The award will support the establishment of a program that combines auto antibody and genetic screening for children with diabetes.
Qatar-based Sidra Medicine has been given a grant worth one million dollars from JDRF, a leading global type 1 diabetes advocacy organisation, in order to support establishing a programme that performs Type 1 diabetes screening.

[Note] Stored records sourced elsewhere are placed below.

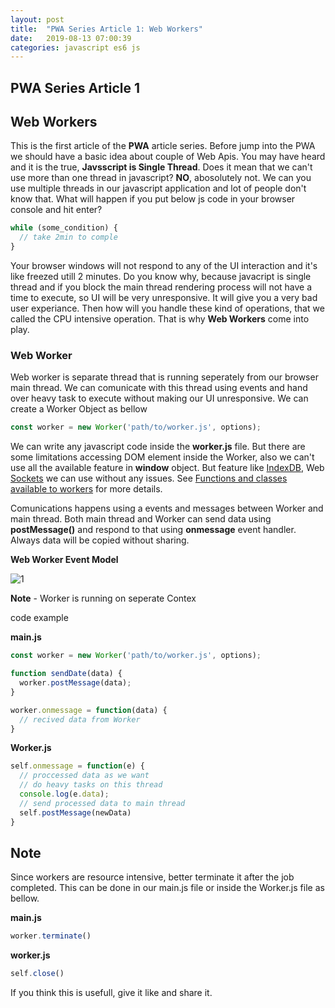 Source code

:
 ```yaml
---
layout: post
title:  "PWA Series Article 1: Web Workers"
date:   2019-08-13 07:00:39
categories: javascript es6 js
---
```


## **PWA Series Article 1**

## **Web Workers**

This is the first article of the **PWA** article series. Before jump into the PWA we should have a basic idea about couple of Web Apis.
  You may have heard and it is the true, **Javsscript is Single Thread**. Does it mean that
we can't use more than one thread in javascript? **NO**, abosolutely not. We can you use multiple threads in our javascript application and lot of people don't know that. What will happen if you put below js code in your browser console and hit enter?

```js
while (some_condition) {
  // take 2min to comple
}
```

Your browser windows will not respond to any of the UI interaction and it's like freezed utill 2 minutes. Do you know why, because javacript is single thread and if you block the main thread rendering process will not have a time to execute, so UI will be very unresponsive. It will give you a very bad user experiance. Then how will you handle these kind of operations, that we called the CPU intensive operation. That is why **Web Workers** come into play.

### **Web Worker**

Web worker is separate thread that is running seperately from our  browser main thread. We can comunicate with this thread using events and hand over heavy task to execute without making our UI unresponsive. We can create a Worker Object as bellow

```js
const worker = new Worker('path/to/worker.js', options);
```

We can write any javascript code inside the **worker.js** file. But there are some limitations accessing DOM element inside the Worker, also we can't use all the available feature in **window** object. But feature like [IndexDB](https://developer.mozilla.org/en-US/docs/Web/API/IndexedDB_API), Web [Sockets](https://developer.mozilla.org/en-US/docs/Web/API/WebSockets_API) we can use without any issues. See [Functions and classes available to workers](https://developer.mozilla.org/en-US/docs/Web/API/Web_Workers_API/Functions_and_classes_available_to_workers) for more details.

Comunications happens using a events and messages between Worker and main thread. Both main thread and Worker can send data using **postMessage()** and respond to that using **onmessage** event handler. Always data will be copied without sharing.

**Web Worker Event Model**

![1]({{"/assets/pwa/worker-model.png"}})

**Note** - Worker is running on seperate Contex

code example

**main.js**

```js
const worker = new Worker('path/to/worker.js', options);

function sendDate(data) {
  worker.postMessage(data);
}

worker.onmessage = function(data) {
  // recived data from Worker
}

```

**Worker.js**

```js
self.onmessage = function(e) {
  // proccessed data as we want
  // do heavy tasks on this thread
  console.log(e.data);
  // send processed data to main thread
  self.postMessage(newData)
}
```

## Note

Since workers are resource intensive, better terminate it after the job completed. This can be done in our main.js file or inside the Worker.js file as bellow.

**main.js**

```js
worker.terminate()
```

**worker.js**

```js
self.close()
```

If you think this is usefull, give it like and share it.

The initiative titled “DIA-MENA: Type 1 Diabetes Islet Autoantibody Screening Initiative in the Middle East and North Africa” will initially aim to predict the risk of diabetes in children. The prediction and screening process will be used as a model for the country and the region, but are expected to take at least four years.
Clinical trials usually include potential drugs and therapeutics that may completely change the treatment and management of the disease, either by restoring the insulin-producing cells in the pancreas or by preventing the progression of the clinical form of diabetes.
Dr. Ammira Akil would serve as the lead principal investigator, aside from her capacity as the head of the Precision Medicine for Diabetes Prevention lab at Sidra Medicine.
“Latest data shows that more than 85 percent of the children who end up with T1D, do not have affected relatives with the same disease,” said Dr Akil. “By combining the comprehensive islet autoantibodies and genetic risk scores testing, we intend to detect and provide estimates of the prevalence of early-stage T1D in children.”
Diabetes in Qatar
According to the International Diabetes Federation’s Diabetes Atlas, Qatar is ranked among the countries with the highest incidence of diabetes.
Currently, there is a lack of screening studies on the disease in Qatar and the general region that comprehensively cover data on computed genetic risk scores in association with islet autoantibody status in the general population.
“This award also highlights that Qatar and Sidra Medicine’s specialist children’s services and technologies are in a strong position to make such programmes a reality. In fact, for the first time, the autoantibody testing and results interpretation will be carried out at Sidra Medicine, as currently patient samples are sent abroad for testing,” Dr Akil concluded.
Through the JDRF grant and in partnership with the Qatar Genome Programme and the Primary Health Care Corporation, Dr. Akil’s team will embark on a combined screening pilot programme on young children from the ages of 1 ½ years to 14 years old, using a small blood sample and pathology-based testing technology that has been developed in-house at Sidra Medicine by Dr. Akil’s team.